President Bush, after learning the nation was under attack: 9/11s footage ranges from HD and film to off-air TiVo clips.
Moore and company accepted fresh video footage from freelance pros as far afield as war-torn Iraq (typically shooting in PAL) and shot key interview segments domestically, mostly in HD with Moore as interlocutor. One highly-charged segment was shot by DP Mike Desjarlais on a Sony 950 HDCAM in Moore's own hometown of Flint, MI. Here the audience witnesses self-described patriot Lila Lipscomb's reaction to her serviceman son's death in Iraq.

Czarnecki and Engfehr agree that one important decision governing the film's impact was to let the pictures tell the story. The producers accepted relevant footage in every imaginable format, new and old, from digital video to archival film to TiVo'd off-air news reports and mightily-compressed Internet footage. Carl Deal was the producer in charge of all the archival footage.

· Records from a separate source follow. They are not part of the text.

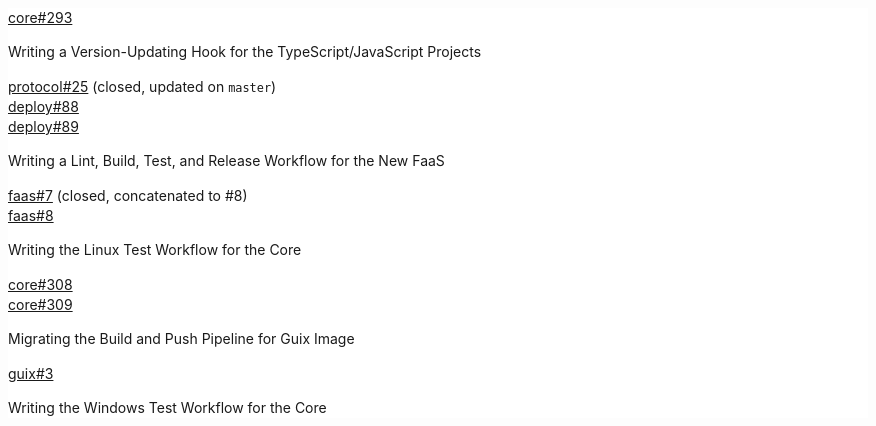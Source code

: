 [core#293](https://github.com/metacall/core/pull/293)

</td>
</tr>

<tr>
<td>
Writing a Version-Updating Hook for the TypeScript/JavaScript Projects
</td>
<td>

[protocol#25](https://github.com/metacall/protocol/pull/25) (closed, updated on `master`)  
[deploy#88](https://github.com/metacall/deploy/pull/88)  
[deploy#89](https://github.com/metacall/deploy/pull/89)  

</td>
</tr>

<tr>
<td>
Writing a Lint, Build, Test, and Release Workflow for the New FaaS
</td>
<td>

[faas#7](https://github.com/metacall/faas/pull/7) (closed, concatenated to #8)  
[faas#8](https://github.com/metacall/faas/pull/8)  

</td>
</tr>

<tr>
<td>
Writing the Linux Test Workflow for the Core
</td>
<td>

[core#308](https://github.com/metacall/core/pull/308)  
[core#309](https://github.com/metacall/core/pull/309)  

</td>
</tr>

<tr>
<td>
Migrating the Build and Push Pipeline for Guix Image
</td>
<td>

[guix#3](https://github.com/metacall/guix/pull/3)

</td>

<tr>
<td>
Writing the Windows Test Workflow for the Core
</td>
<td>
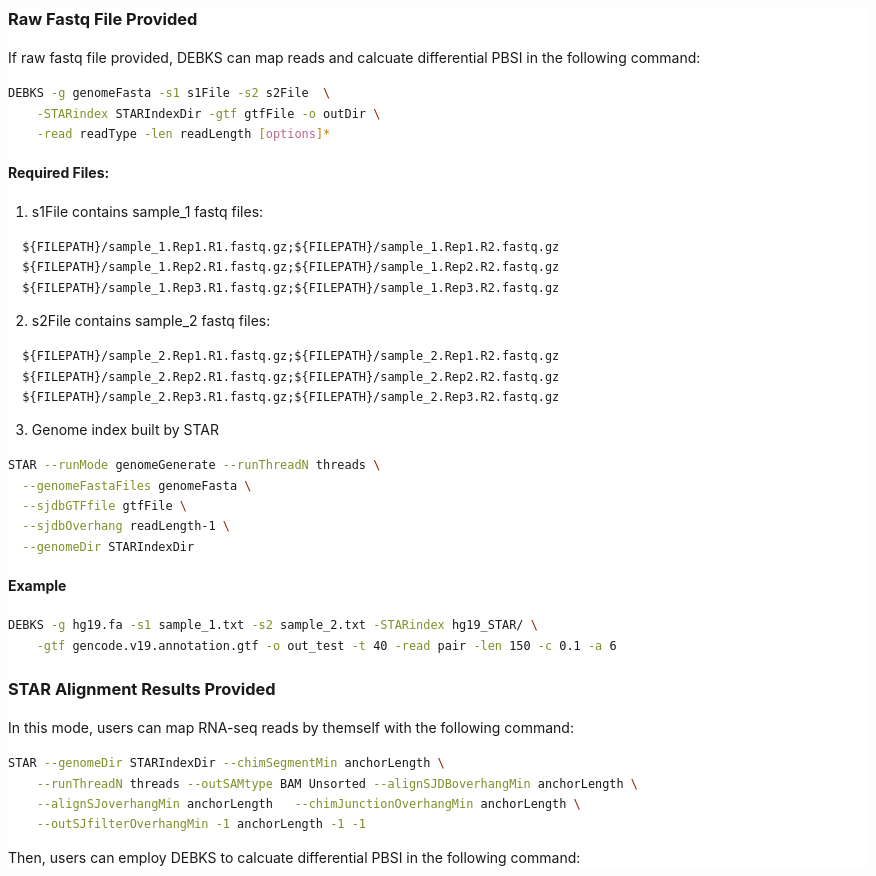 ### Raw Fastq File Provided

If raw fastq file provided, DEBKS can map reads and calcuate differential PBSI in the following command:

```bash
DEBKS -g genomeFasta -s1 s1File -s2 s2File  \
    -STARindex STARIndexDir -gtf gtfFile -o outDir \
    -read readType -len readLength [options]*
```

#### Required Files:

1) s1File contains sample_1 fastq files:

```
  ${FILEPATH}/sample_1.Rep1.R1.fastq.gz;${FILEPATH}/sample_1.Rep1.R2.fastq.gz
  ${FILEPATH}/sample_1.Rep2.R1.fastq.gz;${FILEPATH}/sample_1.Rep2.R2.fastq.gz
  ${FILEPATH}/sample_1.Rep3.R1.fastq.gz;${FILEPATH}/sample_1.Rep3.R2.fastq.gz
```

2) s2File contains sample_2 fastq files:

```
  ${FILEPATH}/sample_2.Rep1.R1.fastq.gz;${FILEPATH}/sample_2.Rep1.R2.fastq.gz
  ${FILEPATH}/sample_2.Rep2.R1.fastq.gz;${FILEPATH}/sample_2.Rep2.R2.fastq.gz
  ${FILEPATH}/sample_2.Rep3.R1.fastq.gz;${FILEPATH}/sample_2.Rep3.R2.fastq.gz
```

3) Genome index built by STAR

```bash
STAR --runMode genomeGenerate --runThreadN threads \
  --genomeFastaFiles genomeFasta \
  --sjdbGTFfile gtfFile \
  --sjdbOverhang readLength-1 \
  --genomeDir STARIndexDir
```

#### Example

```bash
DEBKS -g hg19.fa -s1 sample_1.txt -s2 sample_2.txt -STARindex hg19_STAR/ \
    -gtf gencode.v19.annotation.gtf -o out_test -t 40 -read pair -len 150 -c 0.1 -a 6
```

### STAR Alignment Results Provided

In this mode, users can map RNA-seq reads by themself with the following command:

```bash
STAR --genomeDir STARIndexDir --chimSegmentMin anchorLength \
    --runThreadN threads --outSAMtype BAM Unsorted --alignSJDBoverhangMin anchorLength \
    --alignSJoverhangMin anchorLength	--chimJunctionOverhangMin anchorLength \
    --outSJfilterOverhangMin -1 anchorLength -1 -1
```

Then, users can employ DEBKS to calcuate differential PBSI in the following command:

Since Engfehr and fellow Avid editors Woody Richman and Chris Seward offlined at a 15:1 compression ratio to accommodate the ceiling-high stacks of raw footage, the team did not at first know if certain shots would survive the blow-up to 35mm or even to HD. Czarnecki cites footage of an Iraqi grandmother wailing to Allah in front of her bombed house as an example of compelling DV footage that at first suffered from moiré patterns when blown up to film for showing at Cannes. In the domestic release there is no such video degradation visible. Czarnecki says, "After Cannes we got it to look just right."

PUTTING IT TOGETHER

According to TD Bierne, of Exploded Diagram (www.xpldddgrm.com/), Fahrenheit suffered no instances when a clip Moore desired did not make it into the film. Part of his job was to find ways to make a compelling clip work in a movie theatre, including stuff like George W. Bush's playful Oval Office prep prior to his televised announcement of the Iraq war in 2003. That "footage" was actually downloaded off the Internet at 320x240 12fps. It took "a lot of massaging," Bierne says, more than "just putting video images through a box." The boxes included Viacom Video Services' Teranex standards converter and two Snell & Wilcox Alchemist converters at Ranko Gak's GRX in NYC.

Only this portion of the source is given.